Business Finance
Finance question about FV, PV, and tax

Question Description

I’m trying to study for my Business course and I need some help to understand this question.

- Ben Collins plans to buy a house for $180,000. If the real estate in his area is expected to increase in value by 1 percent each year, what will its approximate value be seven years from now?

- If you desire to have $8,500 for a down payment for a house in four years, what amount would you need to deposit today? Assume that your money will earn 6 percent.


- Carla Lopez deposits $3,100 a year into her retirement account. If these funds have an average earning of 7 percent over the 40 years until her retirement, what will be the value of her retirement account?

- If a person spends $10 a week on coffee (assume $500 a year), what would be the future value of that amount over 7 years if the funds were deposited in an account earning 3 percent?

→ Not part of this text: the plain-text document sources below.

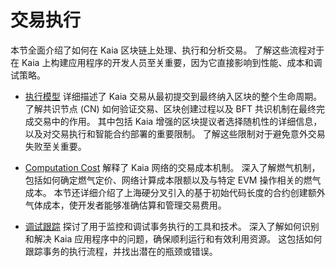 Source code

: # 交易执行

本节全面介绍了如何在 Kaia 区块链上处理、执行和分析交易。 了解这些流程对于在 Kaia 上构建应用程序的开发人员至关重要，因为它直接影响到性能、成本和调试策略。

- [执行模型](./execution-model.md) 详细描述了 Kaia 交易从最初提交到最终纳入区块的整个生命周期。 了解共识节点 (CN) 如何验证交易、区块创建过程以及 BFT 共识机制在最终完成交易中的作用。 其中包括 Kaia 增强的区块提议者选择随机性的详细信息，以及对交易执行和智能合约部署的重要限制。 了解这些限制对于避免意外交易失败至关重要。

- [Computation Cost](./computation-cost.md) 解释了 Kaia 网络的交易成本机制。 深入了解燃气机制，包括如何确定燃气定价、网络计算成本限额以及与特定 EVM 操作相关的燃气成本。 本节还详细介绍了上海硬分叉引入的基于初始代码长度的合约创建额外气体成本，使开发者能够准确估算和管理交易费用。

- [调试跟踪](debug-tracing.md) 探讨了用于监控和调试事务执行的工具和技术。 深入了解如何识别和解决 Kaia 应用程序中的问题，确保顺利运行和有效利用资源。 这包括如何跟踪事务的执行流程，并找出潜在的瓶颈或错误。
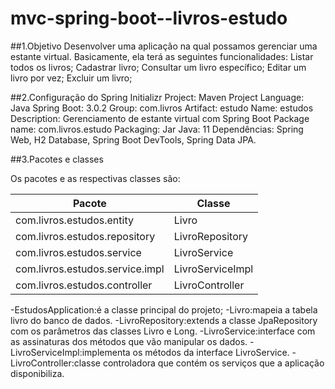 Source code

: # mvc-spring-boot--livros-estudo

##1.Objetivo
Desenvolver uma aplicação na qual possamos gerenciar uma estante virtual.
Basicamente, ela terá as seguintes funcionalidades:
Listar todos os livros;
Cadastrar livro;
Consultar um livro específico;
Editar um livro por vez;
Excluir um livro;

##2.Configuração do Spring Initializr
Project: Maven Project
Language: Java
Spring Boot: 3.0.2
Group: com.livros
Artifact: estudo
Name: estudos
Description: Gerenciamento de estante virtual com Spring Boot
Package name: com.livros.estudo
Packaging: Jar
Java: 11
Dependências: Spring Web, H2 Database, Spring Boot DevTools, Spring Data JPA.

##3.Pacotes e classes

Os pacotes e as respectivas classes são:

| Pacote                          | Classe           |
|---------------------------------|------------------|
| com.livros.estudos.entity       | Livro            |
| com.livros.estudos.repository   | LivroRepository  |
| com.livros.estudos.service      | LivroService     |
| com.livros.estudos.service.impl | LivroServiceImpl |
| com.livros.estudos.controller   | LivroController  |

-EstudosApplication:é a classe principal do projeto;
-Livro:mapeia a tabela livro do banco de dados.
-LivroRepository:extends a classe JpaRepository com os parâmetros das classes Livro e Long.
-LivroService:interface com as assinaturas dos métodos que vão manipular os dados.
-LivroServiceImpl:implementa os métodos da interface LivroService.
-LivroController:classe controladora que contém os serviços que a aplicação disponibiliza.





 
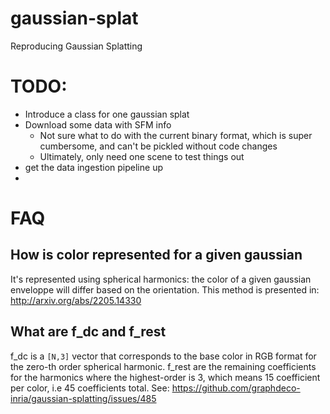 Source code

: # gaussian-splat
Reproducing Gaussian Splatting


# TODO:
- Introduce a class for one gaussian splat
- Download some data with SFM info
    - Not sure what to do with the current binary format, which is super cumbersome, and can't be pickled without code changes
    - Ultimately, only need one scene to test things out
- get the data ingestion pipeline up
- 


# FAQ

## How is color represented for a given gaussian
It's represented using spherical harmonics: the color of a given gaussian enveloppe will differ based on the orientation.
This method is presented in: http://arxiv.org/abs/2205.14330

## What are f_dc and f_rest
f_dc is a `[N,3]` vector that corresponds to the base color in RGB format for the zero-th order spherical harmonic.
f_rest are the remaining coefficients for the harmonics where the highest-order is 3, which means 15 coefficient per color, i.e 45 coefficients total.
See: https://github.com/graphdeco-inria/gaussian-splatting/issues/485
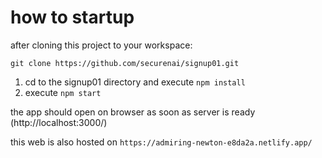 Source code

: # how to startup

after cloning this project to your workspace:

`git clone https://github.com/securenai/signup01.git`

1. cd to the signup01 directory and execute `npm install`
2. execute `npm start`

the app should open on browser as soon as server is ready (http://localhost:3000/)

this web is also hosted on `https://admiring-newton-e8da2a.netlify.app/`



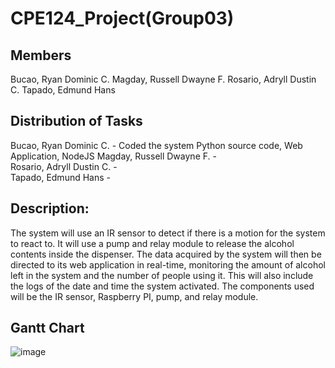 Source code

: # CPE124_Project(Group03)

## Members
Bucao, Ryan Dominic C.
Magday, Russell Dwayne F.
Rosario, Adryll Dustin C.
Tapado, Edmund Hans

## Distribution of Tasks
Bucao, Ryan Dominic C. - Coded the system Python source code, Web Application, NodeJS 
Magday, Russell Dwayne F. -  
Rosario, Adryll Dustin C. -  
Tapado, Edmund Hans - 

## Description:
The system will use an IR sensor to detect if there is a motion for the system to react to. It will use a pump and relay module to release the alcohol contents inside the dispenser. The data acquired by the system will then be directed to its web application in real-time, monitoring the amount of alcohol left in the system and the number of people using it. This will also include the logs of the date and time the system activated. The components used will be the IR sensor, Raspberry PI, pump, and relay module.

## Gantt Chart
![image](https://user-images.githubusercontent.com/69749867/193819929-5e8bcc7d-e0a3-421f-94f9-bdac97487873.png)

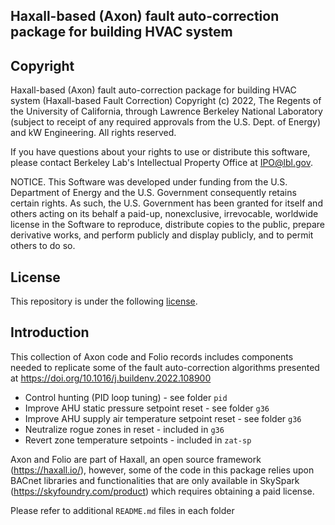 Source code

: ## Haxall-based (Axon) fault auto-correction package for building HVAC system 

## Copyright

Haxall-based (Axon) fault auto-correction package for building HVAC
system (Haxall-based Fault Correction) Copyright (c) 2022, The
Regents of the University of California, through Lawrence Berkeley
National Laboratory (subject to receipt of any required approvals
from the U.S. Dept. of Energy) and kW Engineering. All rights reserved.

If you have questions about your rights to use or distribute this software,
please contact Berkeley Lab's Intellectual Property Office at
IPO@lbl.gov.

NOTICE.  This Software was developed under funding from the U.S. Department
of Energy and the U.S. Government consequently retains certain rights.  As
such, the U.S. Government has been granted for itself and others acting on
its behalf a paid-up, nonexclusive, irrevocable, worldwide license in the
Software to reproduce, distribute copies to the public, prepare derivative 
works, and perform publicly and display publicly, and to permit others to do so.

## License

This repository is under the following [license](https://github.com/LBNL-ETA/haxall-based-fault-correction/blob/main/License.txt).

## Introduction

This collection of Axon code and Folio records includes components needed to 
replicate some of the fault auto-correction algorithms presented at
https://doi.org/10.1016/j.buildenv.2022.108900
- Control hunting (PID loop tuning) - see folder `pid`
- Improve AHU static pressure setpoint reset - see folder `g36`
- Improve AHU supply air temperature setpoint reset - see folder `g36`
- Neutralize rogue zones in reset - included in `g36`
- Revert zone temperature setpoints - included in `zat-sp`

Axon and Folio are part of Haxall, an open source framework (https://haxall.io/),
however, some of the code in this package relies upon BACnet libraries and
functionalities that are only available in SkySpark (https://skyfoundry.com/product)
which requires obtaining a paid license.

Please refer to additional `README.md` files in each folder
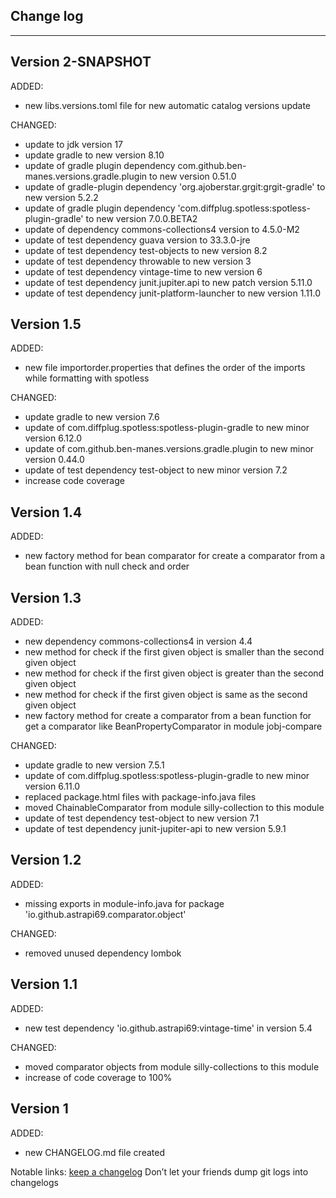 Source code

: ## Change log
----------------------

Version 2-SNAPSHOT
-------------

ADDED:

- new libs.versions.toml file for new automatic catalog versions update

CHANGED:

- update to jdk version 17
- update gradle to new version 8.10
- update of gradle plugin dependency com.github.ben-manes.versions.gradle.plugin to new version 0.51.0
- update of gradle-plugin dependency 'org.ajoberstar.grgit:grgit-gradle' to new version 5.2.2
- update of gradle plugin dependency 'com.diffplug.spotless:spotless-plugin-gradle' to new version 7.0.0.BETA2
- update of dependency commons-collections4 version to 4.5.0-M2
- update of test dependency guava version to 33.3.0-jre
- update of test dependency test-objects to new version 8.2
- update of test dependency throwable to new version 3
- update of test dependency vintage-time to new version 6
- update of test dependency junit.jupiter.api to new patch version 5.11.0
- update of test dependency junit-platform-launcher to new version 1.11.0

Version 1.5
-------------

ADDED:

- new file importorder.properties that defines the order of the imports while formatting with spotless

CHANGED:

- update gradle to new version 7.6
- update of com.diffplug.spotless:spotless-plugin-gradle to new minor version 6.12.0
- update of com.github.ben-manes.versions.gradle.plugin to new minor version 0.44.0
- update of test dependency test-object to new minor version 7.2
- increase code coverage

Version 1.4
-------------

ADDED:

- new factory method for bean comparator for create a comparator from a bean function with null check and order

Version 1.3
-------------

ADDED:

- new dependency commons-collections4 in version 4.4
- new method for check if the first given object is smaller than the second given object
- new method for check if the first given object is greater than the second given object
- new method for check if the first given object is same as the second given object
- new factory method for create a comparator from a bean function for get a comparator like BeanPropertyComparator in module jobj-compare

CHANGED:

- update gradle to new version 7.5.1
- update of com.diffplug.spotless:spotless-plugin-gradle to new minor version 6.11.0
- replaced package.html files with package-info.java files
- moved ChainableComparator from module silly-collection to this module
- update of test dependency test-object to new version 7.1
- update of test dependency junit-jupiter-api to new version 5.9.1

Version 1.2
-------------

ADDED:

- missing exports in module-info.java for package 'io.github.astrapi69.comparator.object'

CHANGED:

- removed unused dependency lombok

Version 1.1
-------------

ADDED:

- new test dependency 'io.github.astrapi69:vintage-time' in version 5.4

CHANGED:

- moved comparator objects from module silly-collections to this module
- increase of code coverage to 100%

Version 1
-------------

ADDED:

- new CHANGELOG.md file created

Notable links:
[keep a changelog](http://keepachangelog.com/en/1.0.0/) Don’t let your friends dump git logs into changelogs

- If you borrow $14,000 with a 7 percent interest rate to be repaid in seven equal payments at the end of the next 7 years, what would be the amount of each payment?

- The Fram family has liabilities of $136,000 and a net worth of $346,000. What is the debt ratio?

- Carl Lester has liquid assets of $3,180 and current liabilities of $3,411. What is his current ratio?

Benjamin Jefferson, a single adult with no dependents, has chosen to itemize deduction and arrived at the following tax information:
 Gross salary$53,360  Interest earnings$210  
 Dividend income$150  One personal exemption$3,700 
 Itemized deductions$8,400  Adjustments to income$1,070 
What amount would Benjamin report as taxable income?